- Problem to work on:
Could you restate every entry word for word, minus the pictures?

***** Data for processing

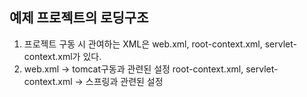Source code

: 

## 예제 프로젝트의 로딩구조
1. 프로젝트 구동 시 관여하는 XML은 web.xml, root-context.xml, servlet-context.xml가 있다.
2. web.xml -> tomcat구동과 관련된 설정
    root-context.xml, servlet-context.xml -> 스프링과 관련된 설정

**********

- Exercise response:
Source code

: 

## 예제 프로젝트의 로딩구조
1. 프로젝트 구동 시 관여하는 XML은 web.xml, root-context.xml, servlet-context.xml가 있다.
2. web.xml -> tomcat구동과 관련된 설정
    root-context.xml, servlet-context.xml -> 스프링과 관련된 설정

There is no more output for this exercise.